Menés d'entrée, les Three Lions ont basculé sur un doublé de leur capitaine pour arracher leur billet pour les 8es. L'Angleterre respire.
Six minutes. C'est tout ce qu'il a fallu à la RD Congo pour secouer l'Angleterre et rappeler que la Coupe du Monde 2026 ne pardonne pas les sommeil collectifs. Mené au score avant même que le match ne rentre vraiment dans son rythme, les Three Lions auraient pu basculer dans la panique. À la place, ils ont trouvé leur libérateur en la personne de Harry Kane.
Le capitaine anglais a inscrit un doublé décisif pour éteindre les velléités congolaises et offrir à son équipe une qualification pour les huitièmes de finale. Deux buts qui font bien plus que trois points au classement : ils redonnent une âme à un groupe qui commençait à montrer des signes d'essoufflement dans cette première phase de poules.
Quand Kane devient indispensable malgré tout
À 33 ans, Kane n'a rien d'un joueur qu'on peut se permettre de laisser sur le banc. Pourtant, les débats ne cessaient d'enfler outre-Manche : faut-il vraiment compter sur lui, n'est-ce pas trop lourd pour ses épaules, existe-t-il une alternative crédible ? Le buteur de Bayern Munich a répondu sur le terrain, comme il le fait depuis quinze ans maintenant. Sans esbroufe, sans gestuelle, juste par l'efficacité brute.
Le premier but porte sa signature habituelle : une lecture du jeu de qualité, un positionnement où il faut être pour récupérer la balle dans l'axe, puis l'exécution froide. Le deuxième, un peu plus construction collective, montre qu'il reste capable de s'inscrire dans une dynamique d'équipe au-delà du seul rôle de finisseur. C'est la marque des vrais numéros 9 : scorer quand il faut, mais aussi créer de l'espace pour les autres.

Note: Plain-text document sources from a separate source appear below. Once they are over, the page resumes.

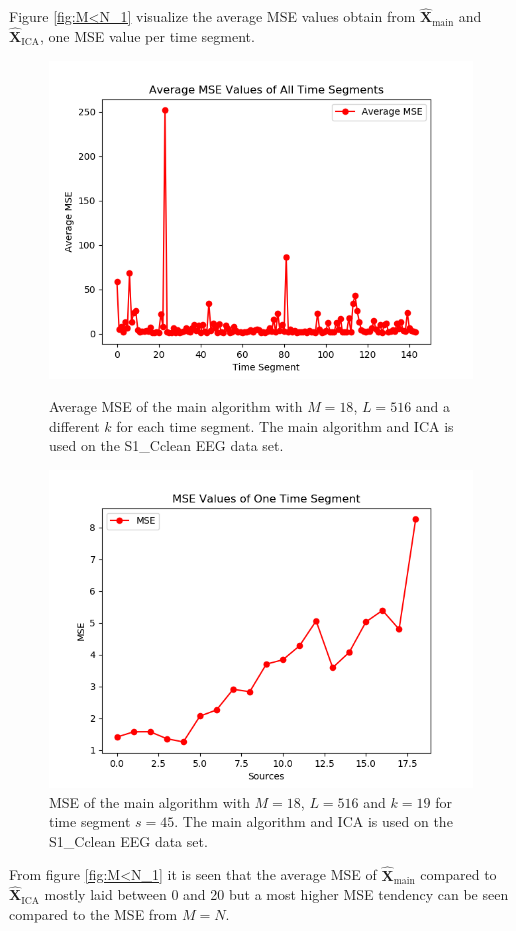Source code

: Figure \ref{fig:M<N_1} visualize the average MSE values obtain from $\hat{\mathbf{X}}_{\text{main}}$ and $\hat{\mathbf{X}}_{\text{ICA}}$, one MSE value per time segment.
\begin{figure}[H]
    \begin{minipage}[t]{.45\textwidth}
		\centering
		\includegraphics[scale=0.5]{figures/ch_7/AveMSE_3M_N.png}
	\caption{Average MSE of the main algorithm with $M=18$, $L = 516$ and a different $k$ for each time segment. The main algorithm and ICA is used on the S1\_Cclean EEG data set.}
	\label{fig:M<N_1}
    \end{minipage} 
    \hfill
    \begin{minipage}[t]{.45\textwidth}
        \centering
		\includegraphics[scale=0.5]{figures/ch_7/MSE_3M_N.png}
	\caption{MSE of the main algorithm with $M=18$, $L = 516$ and $k=19$ for time segment $s=45$. The main algorithm and ICA is used on the S1\_Cclean EEG data set.}
	\label{fig:M<N_2}
    \end{minipage}
\end{figure}
\noindent
From figure \ref{fig:M<N_1} it is seen that the average MSE of $\hat{\mathbf{X}}_{\text{main}}$ compared to $\hat{\mathbf{X}}_{\text{ICA}}$ mostly laid between 0 and 20 but a most higher MSE tendency can be seen compared to the MSE from $M=N$. 

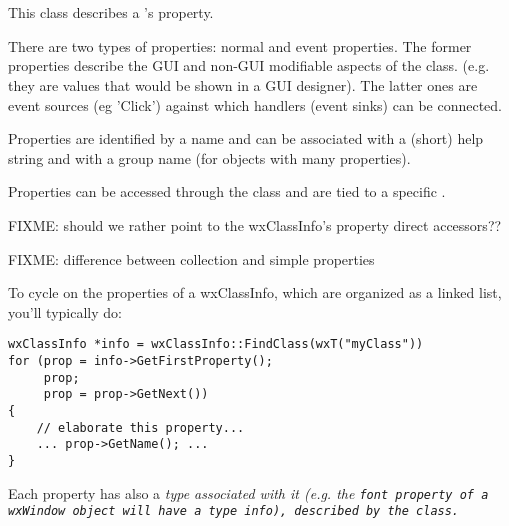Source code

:

\section{}\label{wxpropertyinfo}

This class describes a 's property.

There are two types of properties: normal and event properties.
The former properties describe the GUI and non-GUI modifiable aspects of the class.
(e.g. they are values that would be shown in a GUI designer).
The latter ones are event sources (eg 'Click') against which handlers (event sinks) can be connected.

Properties are identified by a name and can be associated with a (short) help string and with a group name
(for objects with many properties).

Properties can be accessed through the  class and
are tied to a specific .

FIXME: should we rather point to the wxClassInfo's property direct accessors??

FIXME: difference between collection and simple properties

To cycle on the properties of a wxClassInfo, which are organized as a linked list, you'll typically do:

\begin{verbatim}
wxClassInfo *info = wxClassInfo::FindClass(wxT("myClass"))
for (prop = info->GetFirstProperty();
     prop;
     prop = prop->GetNext())
{
    // elaborate this property...
    ... prop->GetName(); ...
}
\end{verbatim}

Each property has also a \it{type} associated with it (e.g. the \tt{font} property of a \tt{wxWindow}
object will have a  type info), described by the  class.



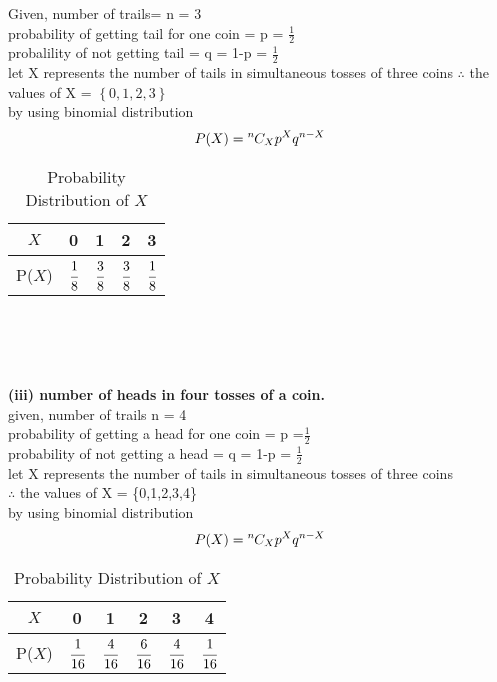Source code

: \documentclass{article}
\providecommand{\cbrak}[1]{\ensuremath{\left\{#1\right\}}}
\newcommand*{\permcomb}[4][0mu]{{{}^{#3}\mkern#1#2_{#4}}}
\newcommand*{\comb}[1][-1mu]{\permcomb[#1]{C}}
\newcommand\T{\rule{0pt}{2.6ex}}       %
\begin{document}
\begin{enumerate}[label=13.\arabic{enumi}.\arabic{enumii}]
Given, number of trails= n = 3\\
probability of getting tail for one coin = p = $\frac{1}{2}$\\
probalility of not getting tail =  q = 1-p = $\frac{1}{2}$\\
let X represents the number of tails in simultaneous tosses of three coins
 $\therefore$ the values of X = \cbrak{0,1,2,3}\\
 by using binomial distribution\\
 \begin{align}
 P(X) = \comb{n}{X}p^Xq^{n-X}
 \end{align}
	\begin{table}[ht]
	\normalsize
	\centering
			\begin{tabular}[20pt]{|c|c|c|c|c|} \hline		%
			$X$&0&1&2&3 \T \\ \hline
			P($X$)&$\cfrac{1}{8}$&$\cfrac{3}{8}$&$\cfrac{3}{8}$&$\cfrac{1}{8}$\\[1.5ex] \hline
		\end{tabular}\\[2ex]
		\caption{Probability Distribution of $X$}
	\end{table}\\\\
\textbf{(iii) number of heads in four tosses of a coin.\\}
given, number of trails n = 4\\
probability of getting a head for one coin = p =$\frac{1}{2}$\\
probability of not getting a head = q = 1-p = $\frac{1}{2}$\\
let X represents the number of tails in simultaneous tosses of three coins\\
 $\therefore$ the values of X = \{0,1,2,3,4\}\\
 by using binomial distribution\\
 \begin{align}
 P(X) = \comb{n}{X}p^Xq^{n-X}
 \end{align}

	\begin{table}[h]
	\normalsize
	\centering
			\begin{tabular}[20pt]{|c|c|c|c|c|c|} \hline		%
			$X$&0&1&2&3&4 \T \\ \hline
			P($X$)&$\cfrac{1}{16}$&$\cfrac{4}{16}$&$\cfrac{6}{16}$&$\cfrac{4}{16}$&$\cfrac{1}{16}$\\[1.5ex] \hline
		\end{tabular}\\[2ex]
		\caption{Probability Distribution of $X$}
	\end{table}
\end{enumerate}
\end{document}
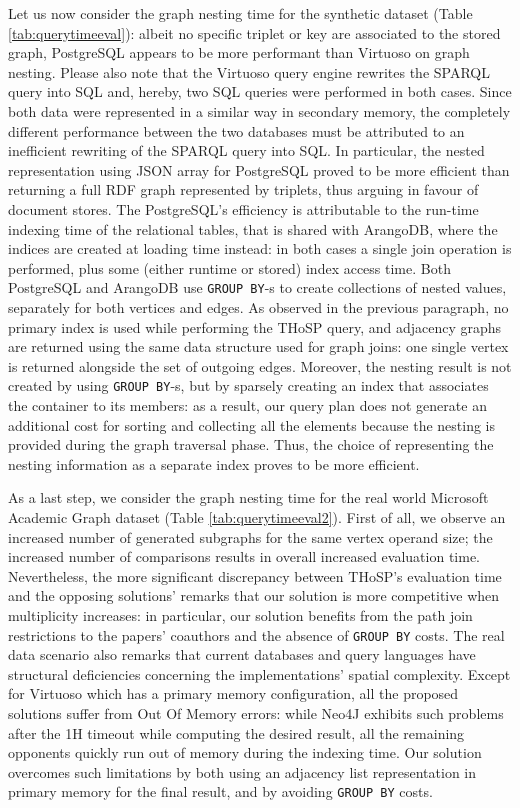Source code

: Let us now consider the graph nesting time for the synthetic dataset (Table \ref{tab:querytimeeval}): albeit no specific triplet or key are associated to the stored graph, PostgreSQL appears to be more performant than Virtuoso on graph nesting. Please also note that the Virtuoso query engine rewrites the SPARQL query into SQL and, hereby, two SQL queries were performed in both cases. Since both data were represented in a similar way in secondary memory, the completely different performance between the two databases must be attributed  to an inefficient rewriting of the SPARQL query into SQL. In particular, the nested representation using JSON array for PostgreSQL proved to be more efficient than returning a full RDF graph represented by triplets, thus arguing in favour of document stores. The PostgreSQL's efficiency is attributable to the run-time indexing time of the relational tables, that is shared with ArangoDB, where the indices are created at loading time instead: in both cases a single join operation is performed, plus some (either runtime or stored) index access time. Both PostgreSQL and ArangoDB use \texttt{GROUP BY}-s to create collections of nested values, separately for both vertices and edges. As observed in the previous paragraph, no primary index is used while performing the THoSP query, and adjacency graphs are returned using the same data structure used for graph joins: one single vertex is returned alongside the set of outgoing edges. Moreover, the nesting result is not created by using \texttt{GROUP BY}-s, but by sparsely creating an index that associates the container to its members: as a result, our query plan does not generate an additional cost for sorting and collecting all the elements because the nesting is provided during the graph traversal phase. Thus, the choice of representing the nesting information as a separate index proves to be more efficient.

As a last step, we consider the graph nesting time for the real world Microsoft Academic Graph dataset (Table \ref{tab:querytimeeval2}). First of all, we observe an increased number of generated subgraphs for the same vertex operand size; the increased number of comparisons results in overall increased evaluation time. Nevertheless, the more significant discrepancy between  THoSP's evaluation time and the opposing solutions' remarks that our solution is more competitive when multiplicity increases: in particular, our solution benefits from the path join restrictions to the papers' coauthors and the absence of \texttt{GROUP BY} costs. The real data scenario also remarks that current databases and query languages have structural deficiencies concerning the implementations' spatial complexity. Except for Virtuoso which has a primary memory configuration, all the proposed solutions suffer from Out Of Memory errors: while Neo4J exhibits such problems after the 1H timeout while computing the desired result, all the remaining opponents quickly run out of memory during the indexing time. Our solution overcomes such limitations by both using an adjacency list representation in primary memory for the final result, and by avoiding \texttt{GROUP BY} costs.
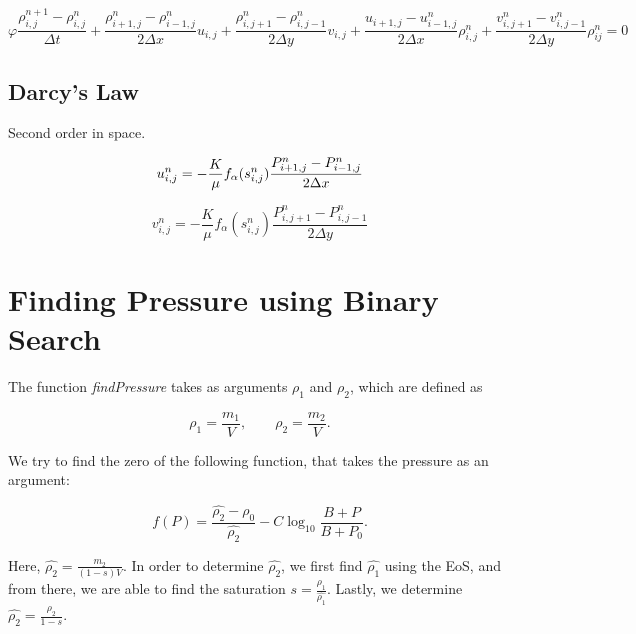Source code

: \documentclass[a4paper,12pt]{article}
\begin{document}
\[
\varphi \frac{\rho^{n + 1}_{i, j} - \rho^n_{i, j}}{\Delta t}
+ \frac{\rho_{i+1, j}^n - \rho_{i-1,j}^n}{2\Delta x} u_{i,j}
+ \frac{\rho_{i, j+1}^n - \rho_{i,j-1}^n}{2\Delta y} v_{i,j}
+ \frac{u_{i+1, j} - u_{i-1,j}^n}{2\Delta x} \rho_{i,j}^n
+ \frac{v_{i, j+1}^n - v_{i,j-1}^n}{2\Delta y} \rho_{ij}^n = 0
\] 

\subsection{Darcy's Law}

Second order in space.

\[
    u_{i,j}^n = -\frac{K}{\mu} f_\alpha (s_{i, j}^n)
    \frac{P_{i + 1, j}^n - P_{i - 1, j}^n}{2\Delta x} \\
\] 

\[
    v_{i,j}^n = -\frac{K}{\mu} f_\alpha(s_{i, j}^n)
    \frac{P_{i, j + 1}^n - P_{i, j - 1}^n}{2\Delta y}
\] 

\section{Finding Pressure using Binary Search}

The function \emph{findPressure} takes as arguments
\(\rho_1\) and \(\rho_2\), which are defined as

\[
\rho_1 = \frac{m_1}{V}, \qquad
\rho_2 = \frac{m_2}{V}
.\] 

We try to find the zero of the following function, that
takes the pressure as an argument:

\begin{equation*}
    f(P) = \frac{\hat{\rho_2} - \rho_0}{\hat{\rho_2}}
    - C \log_{10} \frac{B + P}{B + P_0}
.\end{equation*}

Here, \(\hat{\rho_2} = \frac{m_2}{(1 - s)V}\).
In order to determine \(\hat{\rho_2}\), we first find
\(\hat{\rho_1}\) using the EoS, and from there, we are
able to find the saturation
\(s = \frac{\rho_1}{\hat{\rho_1}}\).
Lastly, we determine \(\hat{\rho_2} = \frac{\rho_2}{1 - s}\).

% 
% 
% 
\end{document}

En Coupe du Monde, Kane compte maintenant trois buts sur cette campagne 2026. Un total qui le place bien dans le coup pour le classement des meilleurs buteurs de la compétition, mais surtout, qui prouve qu'il reste un vrai impact player en grande compétition. L'âge n'a pas usé sa faculté à peser sur les rencontres importantes.
Ce succès contre la RD Congo fait bien plus que confirmer la qualification. Il redessine la dynamique interne du groupe anglais. Menés rapidement, face à une équipe qui venait avec un plan clairement établi, les Three Lions auraient pu montrer des failles définitives. Au lieu de cela, ils ont montré de la résilience, ce truc qu'on ne peut pas acheter dans les mercatos et qu'on ne peut développer que dans l'adversité.
Dès lors que l'Angleterre affrontera les équipes de meilleur calibre en huitièmes de finale, cette victoire arrachée dans la difficulté vaudra bien plus qu'une démonstration. Les meilleures équipes se construisent sur ces moments. Pas sur les succès contre la hiérarchie mondiale, mais sur la capacité à réagir quand ça vacille.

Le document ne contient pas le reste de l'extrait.